(Saved data entries)
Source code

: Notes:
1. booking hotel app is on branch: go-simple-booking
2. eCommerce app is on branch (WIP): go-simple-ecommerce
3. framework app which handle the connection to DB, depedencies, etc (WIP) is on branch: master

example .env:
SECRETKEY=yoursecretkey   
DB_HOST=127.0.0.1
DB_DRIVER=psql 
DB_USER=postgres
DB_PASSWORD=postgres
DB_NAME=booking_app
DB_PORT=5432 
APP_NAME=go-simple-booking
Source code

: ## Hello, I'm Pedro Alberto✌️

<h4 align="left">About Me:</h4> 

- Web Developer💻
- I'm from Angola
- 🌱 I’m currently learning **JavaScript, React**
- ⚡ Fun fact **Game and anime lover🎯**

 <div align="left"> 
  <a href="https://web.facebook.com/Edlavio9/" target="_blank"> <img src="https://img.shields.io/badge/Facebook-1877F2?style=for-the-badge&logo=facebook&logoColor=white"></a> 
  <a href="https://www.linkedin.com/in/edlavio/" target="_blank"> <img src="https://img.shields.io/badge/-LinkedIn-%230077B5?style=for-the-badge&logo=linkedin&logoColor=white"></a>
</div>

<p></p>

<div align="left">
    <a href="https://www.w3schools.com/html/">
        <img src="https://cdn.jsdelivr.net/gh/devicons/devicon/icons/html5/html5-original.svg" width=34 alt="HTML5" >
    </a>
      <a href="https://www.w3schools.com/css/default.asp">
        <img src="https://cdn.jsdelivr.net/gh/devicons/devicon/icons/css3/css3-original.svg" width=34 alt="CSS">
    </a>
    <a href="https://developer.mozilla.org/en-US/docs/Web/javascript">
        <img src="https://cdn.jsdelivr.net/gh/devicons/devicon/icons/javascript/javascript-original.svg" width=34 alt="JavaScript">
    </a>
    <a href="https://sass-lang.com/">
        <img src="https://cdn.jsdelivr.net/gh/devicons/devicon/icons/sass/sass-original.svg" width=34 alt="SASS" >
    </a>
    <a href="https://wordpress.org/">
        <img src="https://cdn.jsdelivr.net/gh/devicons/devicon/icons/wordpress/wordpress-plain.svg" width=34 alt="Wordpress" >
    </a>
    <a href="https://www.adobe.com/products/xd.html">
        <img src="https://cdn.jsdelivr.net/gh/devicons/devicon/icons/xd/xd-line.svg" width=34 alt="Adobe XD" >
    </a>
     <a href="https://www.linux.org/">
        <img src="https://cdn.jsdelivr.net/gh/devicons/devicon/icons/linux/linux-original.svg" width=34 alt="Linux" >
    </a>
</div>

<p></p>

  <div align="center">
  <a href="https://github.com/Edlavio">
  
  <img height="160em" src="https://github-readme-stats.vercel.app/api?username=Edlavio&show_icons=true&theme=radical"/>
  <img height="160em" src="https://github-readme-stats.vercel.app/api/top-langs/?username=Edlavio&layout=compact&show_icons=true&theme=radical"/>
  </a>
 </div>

*Activity*: Tally the lines above that contain "logoColor"; give only the number.

*Exercise solution*: 2